Mais malgré ces deux freins structurels, l’Iran dispose déjà d’une véritable économie manufacturière, de grandes villes, d’une armée conventionnelle incomparable à celles de ses voisins, et aussi à présent d’une grande tolérance américaine qui n’a d’égale que la suspicion que Washington éprouve désormais vis à vis de ses deux partenaires essentiels qu’ont été jusqu’à aujourd’hui l’Arabie Saoudite et Israël. Ces cartes fortes ne comportent néanmoins pas d’effets automatiques, en particulier si la libéralisation économique et politique que la communauté internationale attend du compromis nucléaire ne se matérialise pas. Mais avec un Rohani remis en scelle par son succès diplomatique, cette éventualité est de loin la moins probable, d’autant plus que le concours iranien à la lutte anti-intégriste sera bientôt requis non seulement au Levant contre Daech mais aussi très probablement en Afghanistan face à des Talibans requinqués par l’aide pakistanaise.

En face, l’Arabie saoudite est le véritable pivot du « containment » de l’Iran. Ayant jeté son dévolu sur le grand mouvement anti-Frères musulmans égyptien, l’Arabie saoudite, pour la première fois de son histoire, a mis sa considérable puissance financière au service non pas de l’intégrisme mais d’un vaste mouvement laïc qui englobe tout à la fois l’islam modéré majoritaire des Egyptiens et la grande communauté copte chrétienne. Il est néanmoins évident que ce choix stratégique de la nouvelle génération des princes, en particulier du nouveau régent Ibn Nayef qui concentre l’essentiel des leviers de sécurité du royaume, ne va pas sans opposition et nuance.
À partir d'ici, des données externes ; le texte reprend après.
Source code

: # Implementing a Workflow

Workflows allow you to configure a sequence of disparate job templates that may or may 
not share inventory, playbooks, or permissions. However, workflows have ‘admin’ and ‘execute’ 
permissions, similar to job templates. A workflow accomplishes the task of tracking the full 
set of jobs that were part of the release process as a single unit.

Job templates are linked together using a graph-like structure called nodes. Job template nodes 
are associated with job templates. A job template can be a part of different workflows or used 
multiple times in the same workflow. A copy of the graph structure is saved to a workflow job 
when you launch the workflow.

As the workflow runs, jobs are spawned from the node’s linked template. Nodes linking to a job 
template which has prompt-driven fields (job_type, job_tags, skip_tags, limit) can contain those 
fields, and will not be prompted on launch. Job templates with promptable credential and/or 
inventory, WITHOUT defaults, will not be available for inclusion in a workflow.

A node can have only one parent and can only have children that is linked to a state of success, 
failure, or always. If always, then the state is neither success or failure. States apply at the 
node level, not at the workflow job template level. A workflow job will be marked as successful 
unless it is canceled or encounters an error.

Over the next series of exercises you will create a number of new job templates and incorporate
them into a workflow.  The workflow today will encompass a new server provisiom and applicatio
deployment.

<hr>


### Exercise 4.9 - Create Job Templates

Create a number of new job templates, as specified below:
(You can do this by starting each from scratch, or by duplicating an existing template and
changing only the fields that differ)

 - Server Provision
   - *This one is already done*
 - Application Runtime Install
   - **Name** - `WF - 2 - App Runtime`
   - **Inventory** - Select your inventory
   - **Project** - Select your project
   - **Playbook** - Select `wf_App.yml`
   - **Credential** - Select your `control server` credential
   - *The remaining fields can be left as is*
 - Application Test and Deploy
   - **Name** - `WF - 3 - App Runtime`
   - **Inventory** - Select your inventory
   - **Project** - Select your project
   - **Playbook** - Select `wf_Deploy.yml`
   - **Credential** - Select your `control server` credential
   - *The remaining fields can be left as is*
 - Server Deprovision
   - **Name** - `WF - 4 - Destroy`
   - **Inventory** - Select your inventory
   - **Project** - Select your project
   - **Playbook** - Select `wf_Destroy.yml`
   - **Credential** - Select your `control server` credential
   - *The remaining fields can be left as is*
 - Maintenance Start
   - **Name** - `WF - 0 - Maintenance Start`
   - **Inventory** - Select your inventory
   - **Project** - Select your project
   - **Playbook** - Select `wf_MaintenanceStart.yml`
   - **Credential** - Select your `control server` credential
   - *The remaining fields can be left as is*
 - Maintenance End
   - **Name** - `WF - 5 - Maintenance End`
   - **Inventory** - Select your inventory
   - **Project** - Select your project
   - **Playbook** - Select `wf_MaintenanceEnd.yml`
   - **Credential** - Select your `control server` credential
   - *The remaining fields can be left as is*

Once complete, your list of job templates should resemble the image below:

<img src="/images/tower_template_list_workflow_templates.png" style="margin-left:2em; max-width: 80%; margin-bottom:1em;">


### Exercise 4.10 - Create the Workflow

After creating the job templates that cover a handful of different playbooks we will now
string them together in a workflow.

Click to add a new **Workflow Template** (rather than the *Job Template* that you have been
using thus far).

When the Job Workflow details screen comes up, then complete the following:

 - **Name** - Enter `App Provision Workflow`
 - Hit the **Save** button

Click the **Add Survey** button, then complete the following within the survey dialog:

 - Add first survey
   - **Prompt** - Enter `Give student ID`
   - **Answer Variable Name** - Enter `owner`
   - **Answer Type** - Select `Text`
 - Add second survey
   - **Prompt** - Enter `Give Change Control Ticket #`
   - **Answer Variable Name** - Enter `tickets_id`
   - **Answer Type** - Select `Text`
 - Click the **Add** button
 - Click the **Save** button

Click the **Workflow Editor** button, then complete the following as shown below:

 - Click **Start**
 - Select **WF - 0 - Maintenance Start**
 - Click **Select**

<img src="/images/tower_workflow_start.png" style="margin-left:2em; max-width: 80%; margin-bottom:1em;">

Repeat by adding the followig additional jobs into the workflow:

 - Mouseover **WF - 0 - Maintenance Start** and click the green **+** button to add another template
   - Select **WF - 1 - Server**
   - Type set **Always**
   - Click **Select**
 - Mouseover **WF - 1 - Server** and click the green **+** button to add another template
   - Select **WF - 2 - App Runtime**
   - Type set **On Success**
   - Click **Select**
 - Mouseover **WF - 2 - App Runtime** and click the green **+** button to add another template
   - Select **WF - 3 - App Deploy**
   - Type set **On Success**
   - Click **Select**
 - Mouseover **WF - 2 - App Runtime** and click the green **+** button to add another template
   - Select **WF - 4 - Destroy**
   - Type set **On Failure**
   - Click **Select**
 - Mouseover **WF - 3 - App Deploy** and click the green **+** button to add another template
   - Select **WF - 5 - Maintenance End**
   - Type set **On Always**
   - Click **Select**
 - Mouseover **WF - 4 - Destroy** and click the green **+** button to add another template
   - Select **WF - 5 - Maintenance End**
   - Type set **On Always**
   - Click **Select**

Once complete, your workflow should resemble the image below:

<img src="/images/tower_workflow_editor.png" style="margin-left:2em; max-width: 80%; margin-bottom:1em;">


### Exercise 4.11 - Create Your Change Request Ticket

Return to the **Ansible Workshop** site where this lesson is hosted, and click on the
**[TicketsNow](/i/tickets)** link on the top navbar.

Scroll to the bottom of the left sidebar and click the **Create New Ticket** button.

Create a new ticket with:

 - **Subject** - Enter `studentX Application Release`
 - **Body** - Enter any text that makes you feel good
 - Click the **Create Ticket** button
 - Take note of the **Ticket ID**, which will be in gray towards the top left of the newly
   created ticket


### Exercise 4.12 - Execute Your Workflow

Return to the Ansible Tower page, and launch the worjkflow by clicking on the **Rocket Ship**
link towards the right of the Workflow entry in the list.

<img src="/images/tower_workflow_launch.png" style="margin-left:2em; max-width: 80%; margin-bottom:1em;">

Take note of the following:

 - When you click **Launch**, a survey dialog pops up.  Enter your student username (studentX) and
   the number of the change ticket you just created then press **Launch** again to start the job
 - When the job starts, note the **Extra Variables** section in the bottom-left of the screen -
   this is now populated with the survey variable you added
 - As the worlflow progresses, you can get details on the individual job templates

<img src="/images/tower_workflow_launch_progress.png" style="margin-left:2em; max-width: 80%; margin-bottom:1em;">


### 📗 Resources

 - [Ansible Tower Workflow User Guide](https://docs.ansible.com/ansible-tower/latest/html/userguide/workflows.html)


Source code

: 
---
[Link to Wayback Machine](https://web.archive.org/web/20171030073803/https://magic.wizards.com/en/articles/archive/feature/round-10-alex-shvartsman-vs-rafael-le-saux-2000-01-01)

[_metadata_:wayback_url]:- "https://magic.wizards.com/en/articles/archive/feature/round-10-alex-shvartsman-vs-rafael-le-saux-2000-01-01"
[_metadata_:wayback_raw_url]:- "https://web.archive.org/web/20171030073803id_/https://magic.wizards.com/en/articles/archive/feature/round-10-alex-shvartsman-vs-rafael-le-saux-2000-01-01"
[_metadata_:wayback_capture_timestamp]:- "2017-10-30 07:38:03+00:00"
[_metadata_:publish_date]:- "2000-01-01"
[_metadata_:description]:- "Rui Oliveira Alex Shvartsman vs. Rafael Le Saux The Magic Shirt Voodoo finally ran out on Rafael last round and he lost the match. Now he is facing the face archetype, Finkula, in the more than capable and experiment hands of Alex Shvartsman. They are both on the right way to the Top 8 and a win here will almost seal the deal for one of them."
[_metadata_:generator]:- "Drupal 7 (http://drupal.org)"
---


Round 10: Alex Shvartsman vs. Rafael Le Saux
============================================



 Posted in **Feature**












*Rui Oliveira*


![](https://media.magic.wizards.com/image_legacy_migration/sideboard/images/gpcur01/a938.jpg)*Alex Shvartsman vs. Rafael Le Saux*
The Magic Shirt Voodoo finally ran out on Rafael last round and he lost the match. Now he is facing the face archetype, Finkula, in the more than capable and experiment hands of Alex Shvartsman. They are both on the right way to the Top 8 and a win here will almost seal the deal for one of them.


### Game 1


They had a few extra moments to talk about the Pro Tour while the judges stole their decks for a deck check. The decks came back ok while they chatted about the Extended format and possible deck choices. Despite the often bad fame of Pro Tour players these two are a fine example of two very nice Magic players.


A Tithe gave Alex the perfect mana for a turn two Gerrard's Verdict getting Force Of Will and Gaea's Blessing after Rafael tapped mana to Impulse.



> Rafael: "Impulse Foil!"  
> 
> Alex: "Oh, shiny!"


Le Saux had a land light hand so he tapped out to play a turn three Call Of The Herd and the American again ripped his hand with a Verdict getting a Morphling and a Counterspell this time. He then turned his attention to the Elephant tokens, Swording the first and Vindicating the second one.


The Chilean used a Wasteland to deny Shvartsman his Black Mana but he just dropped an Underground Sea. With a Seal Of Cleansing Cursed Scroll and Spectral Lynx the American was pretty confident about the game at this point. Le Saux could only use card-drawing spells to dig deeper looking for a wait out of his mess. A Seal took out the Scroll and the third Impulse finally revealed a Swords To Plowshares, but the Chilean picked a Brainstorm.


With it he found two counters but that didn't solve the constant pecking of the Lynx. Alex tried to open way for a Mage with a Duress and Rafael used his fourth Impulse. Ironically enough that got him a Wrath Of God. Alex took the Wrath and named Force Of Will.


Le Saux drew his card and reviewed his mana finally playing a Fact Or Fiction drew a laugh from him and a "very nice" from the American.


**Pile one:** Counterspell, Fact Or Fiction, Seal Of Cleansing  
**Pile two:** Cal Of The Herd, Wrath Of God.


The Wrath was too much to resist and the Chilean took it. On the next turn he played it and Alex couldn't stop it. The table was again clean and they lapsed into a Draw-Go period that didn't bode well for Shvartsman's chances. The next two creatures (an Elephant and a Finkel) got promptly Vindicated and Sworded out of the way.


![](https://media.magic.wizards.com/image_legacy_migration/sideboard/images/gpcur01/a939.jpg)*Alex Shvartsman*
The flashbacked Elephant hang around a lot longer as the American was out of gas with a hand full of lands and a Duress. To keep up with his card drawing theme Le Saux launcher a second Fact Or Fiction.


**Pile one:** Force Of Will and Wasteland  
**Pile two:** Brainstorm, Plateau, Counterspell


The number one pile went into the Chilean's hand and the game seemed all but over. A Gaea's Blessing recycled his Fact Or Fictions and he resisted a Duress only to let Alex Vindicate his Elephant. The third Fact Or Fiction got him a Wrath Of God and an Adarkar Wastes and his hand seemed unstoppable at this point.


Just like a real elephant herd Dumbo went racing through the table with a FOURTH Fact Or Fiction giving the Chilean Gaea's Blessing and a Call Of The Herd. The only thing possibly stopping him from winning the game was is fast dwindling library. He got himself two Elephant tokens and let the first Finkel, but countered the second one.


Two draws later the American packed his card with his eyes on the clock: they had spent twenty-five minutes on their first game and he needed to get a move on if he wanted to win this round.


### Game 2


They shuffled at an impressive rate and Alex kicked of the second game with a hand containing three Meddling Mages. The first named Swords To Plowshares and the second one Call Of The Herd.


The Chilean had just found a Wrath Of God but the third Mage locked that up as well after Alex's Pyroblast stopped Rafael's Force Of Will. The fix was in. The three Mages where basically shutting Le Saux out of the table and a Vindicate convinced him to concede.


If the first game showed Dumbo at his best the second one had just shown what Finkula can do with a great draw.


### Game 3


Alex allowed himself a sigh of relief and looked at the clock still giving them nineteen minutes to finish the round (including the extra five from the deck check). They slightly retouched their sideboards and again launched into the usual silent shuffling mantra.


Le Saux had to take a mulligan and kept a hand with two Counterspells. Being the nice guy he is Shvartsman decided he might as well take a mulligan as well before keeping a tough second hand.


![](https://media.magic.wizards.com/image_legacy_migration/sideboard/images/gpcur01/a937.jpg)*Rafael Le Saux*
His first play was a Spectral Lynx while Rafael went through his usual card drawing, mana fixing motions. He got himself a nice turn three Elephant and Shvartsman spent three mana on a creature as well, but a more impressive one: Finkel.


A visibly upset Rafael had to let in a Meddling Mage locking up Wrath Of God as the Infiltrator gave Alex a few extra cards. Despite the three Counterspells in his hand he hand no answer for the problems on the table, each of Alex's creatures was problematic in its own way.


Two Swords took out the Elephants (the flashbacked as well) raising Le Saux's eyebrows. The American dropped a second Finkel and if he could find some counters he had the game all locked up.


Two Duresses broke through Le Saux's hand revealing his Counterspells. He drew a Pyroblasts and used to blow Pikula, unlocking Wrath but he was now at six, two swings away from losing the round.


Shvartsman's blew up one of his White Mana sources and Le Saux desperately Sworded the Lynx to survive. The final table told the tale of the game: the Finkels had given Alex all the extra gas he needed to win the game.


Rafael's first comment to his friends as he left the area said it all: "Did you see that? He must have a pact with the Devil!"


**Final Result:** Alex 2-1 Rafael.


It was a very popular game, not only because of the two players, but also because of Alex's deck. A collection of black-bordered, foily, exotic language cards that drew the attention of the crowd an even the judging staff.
Certains opposants à la stratégie égyptienne au sein de la famille royale souhaiteraient un certain rééquilibrage, car la volonté égyptienne de constituer un bloc laïc arabe maintenant la stratégie de coopération avec Israël inventée par Sadate, demeure forte. Ces tiraillements se sont notamment manifestés ouvertement en Libye où l’armée égyptienne souhaite se porter au secours des laïcs du général Haftar et plus discrètement en Syrie où le maréchal Sissi a d’emblée interdit tout appui égyptien au camp sunnite dans la guerre civile, renouant discrètement, mais plus fortement qu’on ne l’imagine, avec Bachar Assad lui-même. Mais le rôle indispensable joué par la nouvelle Égypte pour secourir les frontières menacées du royaume saoudien, très concrètement au Yémen, est en train de dissiper pour l’instant ces ombres récurrentes sur l’alliance égypto-saoudienne. Si celle ci peut se poursuivre sans nuage, cette alliance, qui a pour elle la logique et les impératifs stratégiques, impliquera de plus en plus un rapprochement inévitable des Saoudiens avec Israël lui-même.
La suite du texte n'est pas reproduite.